Stored items:
== Segment start ==

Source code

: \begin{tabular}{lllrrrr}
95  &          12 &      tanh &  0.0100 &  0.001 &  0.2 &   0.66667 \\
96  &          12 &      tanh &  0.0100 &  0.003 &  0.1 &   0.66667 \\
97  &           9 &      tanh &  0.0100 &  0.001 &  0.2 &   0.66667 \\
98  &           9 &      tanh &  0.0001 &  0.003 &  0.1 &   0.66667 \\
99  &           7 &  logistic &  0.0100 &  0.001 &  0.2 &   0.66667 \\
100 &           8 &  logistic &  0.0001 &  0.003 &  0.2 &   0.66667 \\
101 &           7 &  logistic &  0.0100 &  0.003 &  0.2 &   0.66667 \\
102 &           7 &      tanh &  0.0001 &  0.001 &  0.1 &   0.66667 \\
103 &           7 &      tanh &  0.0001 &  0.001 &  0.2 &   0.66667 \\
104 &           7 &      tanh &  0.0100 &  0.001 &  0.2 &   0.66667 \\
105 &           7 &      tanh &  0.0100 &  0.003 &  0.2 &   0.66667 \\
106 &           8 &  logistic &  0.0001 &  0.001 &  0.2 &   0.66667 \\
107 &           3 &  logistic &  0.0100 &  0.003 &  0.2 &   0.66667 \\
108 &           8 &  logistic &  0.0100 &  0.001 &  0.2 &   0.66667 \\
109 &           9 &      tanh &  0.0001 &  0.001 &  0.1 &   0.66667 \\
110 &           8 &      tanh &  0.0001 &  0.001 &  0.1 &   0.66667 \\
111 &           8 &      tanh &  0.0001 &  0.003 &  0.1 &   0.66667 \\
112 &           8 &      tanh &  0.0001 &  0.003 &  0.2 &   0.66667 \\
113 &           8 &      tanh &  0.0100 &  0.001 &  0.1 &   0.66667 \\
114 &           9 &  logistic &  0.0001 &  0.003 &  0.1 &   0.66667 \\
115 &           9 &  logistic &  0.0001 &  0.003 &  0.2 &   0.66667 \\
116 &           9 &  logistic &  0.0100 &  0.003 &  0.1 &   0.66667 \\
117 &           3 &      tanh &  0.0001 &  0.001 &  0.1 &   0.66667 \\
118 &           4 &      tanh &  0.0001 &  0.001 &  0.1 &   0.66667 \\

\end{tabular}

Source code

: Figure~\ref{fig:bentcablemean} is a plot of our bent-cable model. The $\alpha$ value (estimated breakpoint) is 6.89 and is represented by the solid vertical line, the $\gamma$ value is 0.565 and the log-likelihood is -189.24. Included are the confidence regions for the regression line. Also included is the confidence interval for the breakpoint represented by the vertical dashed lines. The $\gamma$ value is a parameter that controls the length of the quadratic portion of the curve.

== Segment end ==

Task:
Every line of data must be returned unchanged.

Response to this task:
Source code

: \begin{tabular}{lllrrrr}
95  &          12 &      tanh &  0.0100 &  0.001 &  0.2 &   0.66667 \\
96  &          12 &      tanh &  0.0100 &  0.003 &  0.1 &   0.66667 \\
97  &           9 &      tanh &  0.0100 &  0.001 &  0.2 &   0.66667 \\
98  &           9 &      tanh &  0.0001 &  0.003 &  0.1 &   0.66667 \\
99  &           7 &  logistic &  0.0100 &  0.001 &  0.2 &   0.66667 \\
100 &           8 &  logistic &  0.0001 &  0.003 &  0.2 &   0.66667 \\
101 &           7 &  logistic &  0.0100 &  0.003 &  0.2 &   0.66667 \\
102 &           7 &      tanh &  0.0001 &  0.001 &  0.1 &   0.66667 \\
103 &           7 &      tanh &  0.0001 &  0.001 &  0.2 &   0.66667 \\
104 &           7 &      tanh &  0.0100 &  0.001 &  0.2 &   0.66667 \\
105 &           7 &      tanh &  0.0100 &  0.003 &  0.2 &   0.66667 \\
106 &           8 &  logistic &  0.0001 &  0.001 &  0.2 &   0.66667 \\
107 &           3 &  logistic &  0.0100 &  0.003 &  0.2 &   0.66667 \\
108 &           8 &  logistic &  0.0100 &  0.001 &  0.2 &   0.66667 \\
109 &           9 &      tanh &  0.0001 &  0.001 &  0.1 &   0.66667 \\
110 &           8 &      tanh &  0.0001 &  0.001 &  0.1 &   0.66667 \\
111 &           8 &      tanh &  0.0001 &  0.003 &  0.1 &   0.66667 \\
112 &           8 &      tanh &  0.0001 &  0.003 &  0.2 &   0.66667 \\
113 &           8 &      tanh &  0.0100 &  0.001 &  0.1 &   0.66667 \\
114 &           9 &  logistic &  0.0001 &  0.003 &  0.1 &   0.66667 \\
115 &           9 &  logistic &  0.0001 &  0.003 &  0.2 &   0.66667 \\
116 &           9 &  logistic &  0.0100 &  0.003 &  0.1 &   0.66667 \\
117 &           3 &      tanh &  0.0001 &  0.001 &  0.1 &   0.66667 \\
118 &           4 &      tanh &  0.0001 &  0.001 &  0.1 &   0.66667 \\

\end{tabular}

Source code

: Figure~\ref{fig:bentcablemean} is a plot of our bent-cable model. The $\alpha$ value (estimated breakpoint) is 6.89 and is represented by the solid vertical line, the $\gamma$ value is 0.565 and the log-likelihood is -189.24. Included are the confidence regions for the regression line. Also included is the confidence interval for the breakpoint represented by the vertical dashed lines. The $\gamma$ value is a parameter that controls the length of the quadratic portion of the curve.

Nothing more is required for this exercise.